My city grandmother had one of these milk doors so the milkman could leave the milk and she could retrieve it without going outside.






The milkman used to leave our milk outside on the porch and in the winter we had to get it before it froze and the cats had a treat, LOL!!!






We still have one local dairy that sells milk in glass, no home delivery though.


----------



## NancyNGA (May 14, 2017)

When I was a child our next door neighbors always got milk delivered, but we never did.   Delivery service must have been more expensive, at least in the suburbs.


----------



## Ruthanne (May 14, 2017)

I remember having a "milk chute" and getting bottled milk that was put in there.  Those were the good old days when people could trust each other.


----------



## jujube (May 14, 2017)

We had the "milk box" on the front porch, an insulated metal box.  Mom would leave a note to order what she wanted; he would leave the product.  Some milkmen also dealt in eggs.  The jugs were heavy glass with a paper cap.  

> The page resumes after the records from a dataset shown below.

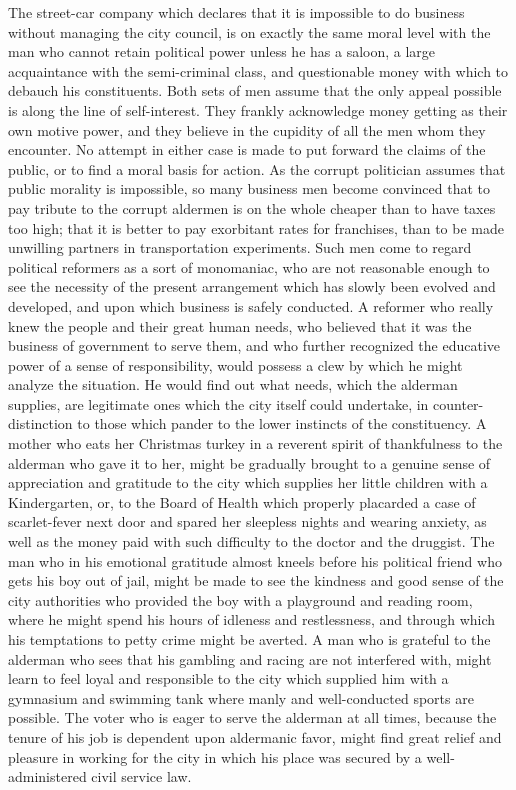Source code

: \documentclass[]{article}
\begin{document}
\begin{sectionbody}
\addamsparagraph The street-car company which declares that it is impossible to do
business without managing the city council, is on exactly the same moral
level with the man who cannot retain political power unless he has a
saloon, a large acquaintance with the semi-criminal class, and
questionable money with which to debauch his constituents. Both sets of
men assume that the only appeal possible is along the line of
self-interest. They frankly acknowledge money getting as their own
motive power, and they believe in the cupidity of all the men whom they
encounter. No attempt in either case is made to put forward the claims
of the public, or to find a moral basis for action. As the corrupt
politician assumes that public morality is impossible, so many business
men become convinced that to pay tribute to the corrupt aldermen is on
the whole cheaper than to have taxes too high; that it is better to pay
exorbitant rates for franchises, than to be made unwilling partners in
transportation experiments. Such men come to regard political reformers
as a sort of monomaniac, who are not reasonable enough to see the
necessity of the present arrangement which has slowly been evolved and
developed, and upon which business is safely conducted. A reformer who
really knew the people and their great human needs, who believed that
it was the business of government to serve them, and who further
recognized the educative power of a sense of responsibility, would
possess a clew by which he might analyze the situation. He would find
out what needs, which the alderman supplies, are legitimate ones which
the city itself could undertake, in counter-distinction to those which
pander to the lower instincts of the constituency. A mother who eats her
Christmas turkey in a reverent spirit of thankfulness to the alderman
who gave it to her, might be gradually brought to a genuine sense of
appreciation and gratitude to the city which supplies her little
children with a Kindergarten, or, to the Board of Health which properly
placarded a case of scarlet-fever next door and spared her sleepless
nights and wearing anxiety, as well as the money paid with such
difficulty to the doctor and the druggist. The man who in his emotional
gratitude almost kneels before his political friend who gets his boy out
of jail, might be made to see the kindness and good sense of the city
authorities who provided the boy with a playground and reading room,
where he might spend his hours of idleness and restlessness, and through
which his temptations to petty crime might be averted. A man who is
grateful to the alderman who sees that his gambling and racing are not
interfered with, might learn to feel loyal and responsible to the city
which supplied him with a gymnasium and swimming tank where manly and
well-conducted sports are possible. The voter who is eager to serve the
alderman at all times, because the tenure of his job is dependent upon
aldermanic favor, might find great relief and pleasure in working for
the city in which his place was secured by a well-administered civil
service law.


\end{sectionbody}
\end{document}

I can't remember when my mother started buying milk in the store instead.  

Remember back in the 70's when they experimented with selling milk in plastic bags?  I bought a plastic pitcher-like thingie that you set the bag down in and somehow pulled the spout on the bag through.  I can't remember exactly how it worked because I decided I didn't like getting milk that way.  I don't think the concept lasted long.


----------



## Warrigal (May 14, 2017)

I remember when the milkman had a horse and cart and the milk was in bulk. Customers left a tray on the front door step with a billy can and a note. The milko would ladle a pint or quart into the billy and it would be taken inside and placed in the ice chest. The iceman also delivered the block of ice daily to the front porch.


----------



## Furryanimal (May 15, 2017)

Remember?I still have a milkman who leaves the milk on the doorstep four times a week and comes for his money once a fortnight.Hasn't got a milkfloat though.


----------



## Aunt Bea (May 15, 2017)

Molly was the last horse to draw a milk wagon on a regular route in our city, she retired in 1952.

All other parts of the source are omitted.